What the task requires – Starting at the first entry below, repeat all the data word for word and drop the pictures.

Records provided –
=======

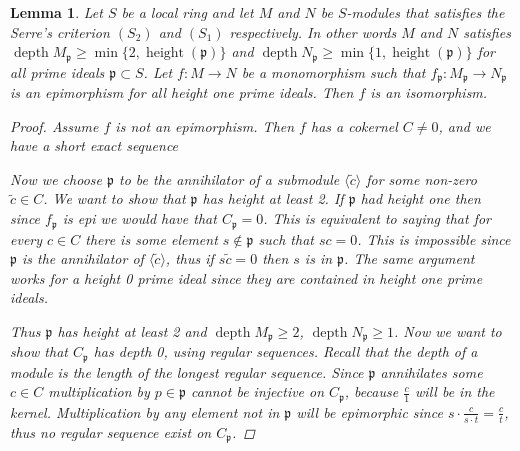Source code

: \documentclass[11pt, a4paper, english]{article}
\newtheorem{lemma}[theorem]{Lemma}
\theoremstyle{definition}
\DeclareMathOperator{\depth}{depth}
\DeclareMathOperator{\height}{height}
\begin{document}
\begin{lemma}
\label{lem:height_one_iso}
Let $S$ be a local ring and let $M$ and $N$ be $S$-modules that satisfies the Serre's criterion $(S_2)$ and $(S_1)$ respectively. In other words $M$ and $N$ satisfies $\depth M_\mathfrak{p} \geq \min \{ 2, \height(\mathfrak{p}) \}$ and $\depth N_\mathfrak{p} \geq \min \{ 1, \height(\mathfrak{p}) \}$ for all prime ideals $\mathfrak{p} \subset S$. Let $f: M \to N$ be a monomorphism such that $f_\mathfrak{p}: M_\mathfrak{p} \to N_\mathfrak{p}$ is an epimorphism for all height one prime ideals. Then $f$ is an isomorphism.
\begin{proof}
Assume $f$ is not an epimorphism. Then $f$ has a cokernel $C \neq 0$, and we have a short exact sequence
\begin{center}
\end{center}
Now we choose $\mathfrak{p}$ to be the annihilator of a submodule $\langle \tilde{c} \rangle$ for some non-zero $\tilde{c} \in C$. We want to show that $\mathfrak{p}$ has height at least 2. If $\mathfrak{p}$ had height one then since $f_\mathfrak{p}$ is epi we would have that $C_\mathfrak{p} = 0$. This is equivalent to saying that for every $c \in C$ there is some element $s \not\in \mathfrak{p}$ such that $sc = 0$. This is impossible since $\mathfrak{p}$ is the annihilator of $\langle \tilde{c} \rangle$, thus if $s\tilde{c}=0$ then $s$ is in $\mathfrak{p}$. The same argument works for a height 0 prime ideal since they are contained in height one prime ideals.

Thus $\mathfrak{p}$ has height at least 2 and $\depth M_\mathfrak{p} \geq 2$, $\depth N_\mathfrak{p} \geq 1$. Now we want to show that $C_\mathfrak{p}$ has depth 0, using regular sequences. Recall that the depth of a module is the length of the longest regular sequence. Since $\mathfrak{p}$ annihilates some $c \in C$ multiplication by $p \in \mathfrak{p}$ cannot be injective on $C_\mathfrak{p}$, because $\frac{c}{1}$ will be in the kernel. Multiplication by any element not in $\mathfrak{p}$ will be epimorphic since $s \cdot \frac{c}{s \cdot t} = \frac{c}{t}$, thus no regular sequence exist on $C_\mathfrak{p}$.


\end{proof}
\end{lemma}
\end{document}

=======

Output of the exercise –
Source code

: \documentclass[11pt, a4paper, english]{article}
\newtheorem{lemma}[theorem]{Lemma}
\theoremstyle{definition}
\DeclareMathOperator{\depth}{depth}
\DeclareMathOperator{\height}{height}
\begin{document}
\begin{lemma}
\label{lem:height_one_iso}
Let $S$ be a local ring and let $M$ and $N$ be $S$-modules that satisfies the Serre's criterion $(S_2)$ and $(S_1)$ respectively. In other words $M$ and $N$ satisfies $\depth M_\mathfrak{p} \geq \min \{ 2, \height(\mathfrak{p}) \}$ and $\depth N_\mathfrak{p} \geq \min \{ 1, \height(\mathfrak{p}) \}$ for all prime ideals $\mathfrak{p} \subset S$. Let $f: M \to N$ be a monomorphism such that $f_\mathfrak{p}: M_\mathfrak{p} \to N_\mathfrak{p}$ is an epimorphism for all height one prime ideals. Then $f$ is an isomorphism.
\begin{proof}
Assume $f$ is not an epimorphism. Then $f$ has a cokernel $C \neq 0$, and we have a short exact sequence
\begin{center}
\end{center}
Now we choose $\mathfrak{p}$ to be the annihilator of a submodule $\langle \tilde{c} \rangle$ for some non-zero $\tilde{c} \in C$. We want to show that $\mathfrak{p}$ has height at least 2. If $\mathfrak{p}$ had height one then since $f_\mathfrak{p}$ is epi we would have that $C_\mathfrak{p} = 0$. This is equivalent to saying that for every $c \in C$ there is some element $s \not\in \mathfrak{p}$ such that $sc = 0$. This is impossible since $\mathfrak{p}$ is the annihilator of $\langle \tilde{c} \rangle$, thus if $s\tilde{c}=0$ then $s$ is in $\mathfrak{p}$. The same argument works for a height 0 prime ideal since they are contained in height one prime ideals.

Thus $\mathfrak{p}$ has height at least 2 and $\depth M_\mathfrak{p} \geq 2$, $\depth N_\mathfrak{p} \geq 1$. Now we want to show that $C_\mathfrak{p}$ has depth 0, using regular sequences. Recall that the depth of a module is the length of the longest regular sequence. Since $\mathfrak{p}$ annihilates some $c \in C$ multiplication by $p \in \mathfrak{p}$ cannot be injective on $C_\mathfrak{p}$, because $\frac{c}{1}$ will be in the kernel. Multiplication by any element not in $\mathfrak{p}$ will be epimorphic since $s \cdot \frac{c}{s \cdot t} = \frac{c}{t}$, thus no regular sequence exist on $C_\mathfrak{p}$.


\end{proof}
\end{lemma}
\end{document}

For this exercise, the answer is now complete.